- **Given data**:
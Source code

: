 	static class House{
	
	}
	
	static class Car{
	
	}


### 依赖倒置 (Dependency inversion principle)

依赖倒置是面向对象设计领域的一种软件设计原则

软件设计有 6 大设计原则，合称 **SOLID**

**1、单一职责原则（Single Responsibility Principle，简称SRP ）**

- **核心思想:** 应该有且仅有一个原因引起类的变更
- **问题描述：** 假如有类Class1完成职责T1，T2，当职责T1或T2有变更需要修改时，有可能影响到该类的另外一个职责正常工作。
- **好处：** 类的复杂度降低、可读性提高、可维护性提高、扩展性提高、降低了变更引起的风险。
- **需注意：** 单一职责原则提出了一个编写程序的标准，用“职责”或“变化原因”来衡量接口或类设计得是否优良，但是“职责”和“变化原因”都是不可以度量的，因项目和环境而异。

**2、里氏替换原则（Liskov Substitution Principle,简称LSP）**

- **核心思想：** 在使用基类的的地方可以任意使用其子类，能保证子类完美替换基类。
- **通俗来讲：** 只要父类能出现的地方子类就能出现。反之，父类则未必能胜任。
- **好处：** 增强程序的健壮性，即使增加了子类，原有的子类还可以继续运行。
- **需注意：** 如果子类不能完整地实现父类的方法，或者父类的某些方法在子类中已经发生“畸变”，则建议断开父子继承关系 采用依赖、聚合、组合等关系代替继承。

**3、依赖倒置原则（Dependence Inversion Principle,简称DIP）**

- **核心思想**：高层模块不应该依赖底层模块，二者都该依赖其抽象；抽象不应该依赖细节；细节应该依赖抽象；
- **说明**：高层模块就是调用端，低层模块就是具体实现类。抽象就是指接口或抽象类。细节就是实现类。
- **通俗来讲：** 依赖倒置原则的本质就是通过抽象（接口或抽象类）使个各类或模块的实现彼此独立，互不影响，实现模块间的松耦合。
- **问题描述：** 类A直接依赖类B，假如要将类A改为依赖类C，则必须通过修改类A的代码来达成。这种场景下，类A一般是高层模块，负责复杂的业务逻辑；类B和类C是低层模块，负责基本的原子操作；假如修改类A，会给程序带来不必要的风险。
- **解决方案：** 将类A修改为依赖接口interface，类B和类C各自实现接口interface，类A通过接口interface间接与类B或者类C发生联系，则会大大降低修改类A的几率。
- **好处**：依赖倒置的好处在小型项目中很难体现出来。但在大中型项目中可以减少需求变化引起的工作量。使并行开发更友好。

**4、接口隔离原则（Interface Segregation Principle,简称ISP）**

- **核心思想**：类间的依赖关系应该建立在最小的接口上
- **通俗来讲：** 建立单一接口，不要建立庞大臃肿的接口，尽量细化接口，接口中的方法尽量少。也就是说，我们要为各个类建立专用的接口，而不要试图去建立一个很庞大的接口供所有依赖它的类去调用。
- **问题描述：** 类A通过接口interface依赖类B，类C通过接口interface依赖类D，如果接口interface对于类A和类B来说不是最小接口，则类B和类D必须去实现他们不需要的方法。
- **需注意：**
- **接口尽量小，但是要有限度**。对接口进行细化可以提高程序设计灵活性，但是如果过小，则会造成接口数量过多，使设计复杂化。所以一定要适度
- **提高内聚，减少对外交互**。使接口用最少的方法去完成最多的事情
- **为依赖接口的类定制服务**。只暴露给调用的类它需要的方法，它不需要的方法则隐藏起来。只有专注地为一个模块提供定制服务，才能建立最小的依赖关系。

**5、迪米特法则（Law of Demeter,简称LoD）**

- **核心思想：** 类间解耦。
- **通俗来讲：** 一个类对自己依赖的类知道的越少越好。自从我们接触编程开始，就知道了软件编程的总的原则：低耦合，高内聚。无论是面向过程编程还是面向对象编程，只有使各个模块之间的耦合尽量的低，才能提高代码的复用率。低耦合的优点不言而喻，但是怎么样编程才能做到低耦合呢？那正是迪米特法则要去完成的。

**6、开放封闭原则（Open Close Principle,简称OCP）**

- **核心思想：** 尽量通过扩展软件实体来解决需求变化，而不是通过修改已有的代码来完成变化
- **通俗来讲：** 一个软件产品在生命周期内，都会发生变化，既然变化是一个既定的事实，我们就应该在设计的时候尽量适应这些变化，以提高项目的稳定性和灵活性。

- **Aim of the exercise**:
Identify the lines in the records above that contain the word "问题描述", then state how many there are and nothing more.

- **Response to this exercise**:
3